Computational fluid dynamics has been used as a tool to simulate multiphase fluids in pressurized pipelines. This tool has been limited for the simulation of experimental-scale processes by different authors to understand transient phenomena in pipes with pressurized flow with entrapped air. Today, few CFD models have been used in the industrial sector and in research for hydraulic operations in large-scale pressurized pipelines with entrapped air, since there are some gaps in the pursuit of an adequate protocol for the simulation of hydraulic processes in pressurized pipelines from an industrial approach and cases that can be used to test CFD modelling.

This study shows the use of a two-dimensional CFD model to understand the filling processes of a large-scale pipeline, taking hydraulic conduction in Valencia, Spain, which has a length of 485 m and an air valve, as a case study. This CFD model is performed using a VoF method for air and water. The model is also calibrated by means of mesh quality analysis, according to some hydraulic modelling protocols stipulated by some expert researchers in hydraulic infrastructure simulation, and subsequently validated with pressure and velocity measurements.

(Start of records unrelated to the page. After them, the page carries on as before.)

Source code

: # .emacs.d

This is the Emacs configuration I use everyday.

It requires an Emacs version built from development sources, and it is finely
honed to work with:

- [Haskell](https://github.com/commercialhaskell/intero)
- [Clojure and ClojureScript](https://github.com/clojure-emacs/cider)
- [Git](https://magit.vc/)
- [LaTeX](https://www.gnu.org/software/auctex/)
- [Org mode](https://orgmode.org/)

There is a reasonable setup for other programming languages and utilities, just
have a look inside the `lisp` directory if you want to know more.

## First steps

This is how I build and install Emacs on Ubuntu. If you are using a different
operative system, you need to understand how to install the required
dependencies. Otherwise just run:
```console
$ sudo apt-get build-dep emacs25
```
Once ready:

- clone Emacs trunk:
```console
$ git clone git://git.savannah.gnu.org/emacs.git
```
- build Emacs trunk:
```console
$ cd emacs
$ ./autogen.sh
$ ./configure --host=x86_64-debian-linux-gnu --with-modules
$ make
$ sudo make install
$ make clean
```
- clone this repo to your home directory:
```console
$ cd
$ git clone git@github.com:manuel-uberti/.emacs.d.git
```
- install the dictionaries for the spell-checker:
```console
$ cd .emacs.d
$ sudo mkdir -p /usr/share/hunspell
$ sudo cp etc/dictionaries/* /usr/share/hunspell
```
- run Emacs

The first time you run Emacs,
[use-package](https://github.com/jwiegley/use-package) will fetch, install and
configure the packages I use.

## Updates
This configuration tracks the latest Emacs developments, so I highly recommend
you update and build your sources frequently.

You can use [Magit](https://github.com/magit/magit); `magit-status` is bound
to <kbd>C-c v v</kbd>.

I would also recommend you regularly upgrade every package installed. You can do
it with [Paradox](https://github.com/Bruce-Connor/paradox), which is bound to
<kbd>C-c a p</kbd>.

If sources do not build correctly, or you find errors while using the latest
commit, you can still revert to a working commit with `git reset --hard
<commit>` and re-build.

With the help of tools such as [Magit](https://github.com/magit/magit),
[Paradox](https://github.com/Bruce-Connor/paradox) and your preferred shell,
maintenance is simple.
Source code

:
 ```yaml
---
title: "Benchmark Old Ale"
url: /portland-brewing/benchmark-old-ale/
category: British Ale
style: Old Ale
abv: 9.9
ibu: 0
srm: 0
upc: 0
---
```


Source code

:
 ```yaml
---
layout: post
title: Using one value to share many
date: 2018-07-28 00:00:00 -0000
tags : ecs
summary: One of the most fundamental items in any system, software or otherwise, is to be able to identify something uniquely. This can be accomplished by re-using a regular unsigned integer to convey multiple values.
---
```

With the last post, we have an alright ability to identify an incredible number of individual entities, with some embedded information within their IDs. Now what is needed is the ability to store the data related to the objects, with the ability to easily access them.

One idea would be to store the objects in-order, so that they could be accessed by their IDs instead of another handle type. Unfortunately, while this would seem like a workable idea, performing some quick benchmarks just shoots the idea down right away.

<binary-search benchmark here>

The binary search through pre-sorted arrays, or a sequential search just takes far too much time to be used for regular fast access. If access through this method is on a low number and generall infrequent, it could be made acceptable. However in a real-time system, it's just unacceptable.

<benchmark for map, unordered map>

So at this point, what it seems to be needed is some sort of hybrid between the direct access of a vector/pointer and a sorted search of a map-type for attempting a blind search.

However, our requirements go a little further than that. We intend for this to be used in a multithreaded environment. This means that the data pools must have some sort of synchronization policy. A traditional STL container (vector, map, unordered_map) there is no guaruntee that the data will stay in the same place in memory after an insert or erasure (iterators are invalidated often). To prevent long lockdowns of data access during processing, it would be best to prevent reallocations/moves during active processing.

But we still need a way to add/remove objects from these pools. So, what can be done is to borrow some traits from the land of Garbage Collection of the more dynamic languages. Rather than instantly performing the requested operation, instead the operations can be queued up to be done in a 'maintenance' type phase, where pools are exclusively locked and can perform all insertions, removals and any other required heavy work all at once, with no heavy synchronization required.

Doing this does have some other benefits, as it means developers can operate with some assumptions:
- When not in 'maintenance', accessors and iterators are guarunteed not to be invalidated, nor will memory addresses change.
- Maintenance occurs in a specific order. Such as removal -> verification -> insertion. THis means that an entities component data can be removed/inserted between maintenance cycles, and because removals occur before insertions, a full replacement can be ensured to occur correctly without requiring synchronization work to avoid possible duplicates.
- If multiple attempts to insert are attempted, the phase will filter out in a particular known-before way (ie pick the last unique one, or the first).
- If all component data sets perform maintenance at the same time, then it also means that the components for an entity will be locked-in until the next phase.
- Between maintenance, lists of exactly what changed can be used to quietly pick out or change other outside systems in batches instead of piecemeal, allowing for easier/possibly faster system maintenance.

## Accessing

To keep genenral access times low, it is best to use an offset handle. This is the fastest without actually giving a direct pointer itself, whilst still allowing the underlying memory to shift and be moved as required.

This CFD model shows relevant information on the processes of interaction between air and water, allowing pressurized flow conditions, and free flow in some sections of the pipeline, as well as air expulsion processes through the air valve, to be identified.

The study contributes to the foundation of the hydraulic modeling of large-scale networks using CFD tools, allowing the visualization of air--water interactions, which is difficult to analyze in existing or planned pipeline infrastructures, as well as the identification of new insights that can improve the design and operational strategies of large-scale pipeline infrastructures.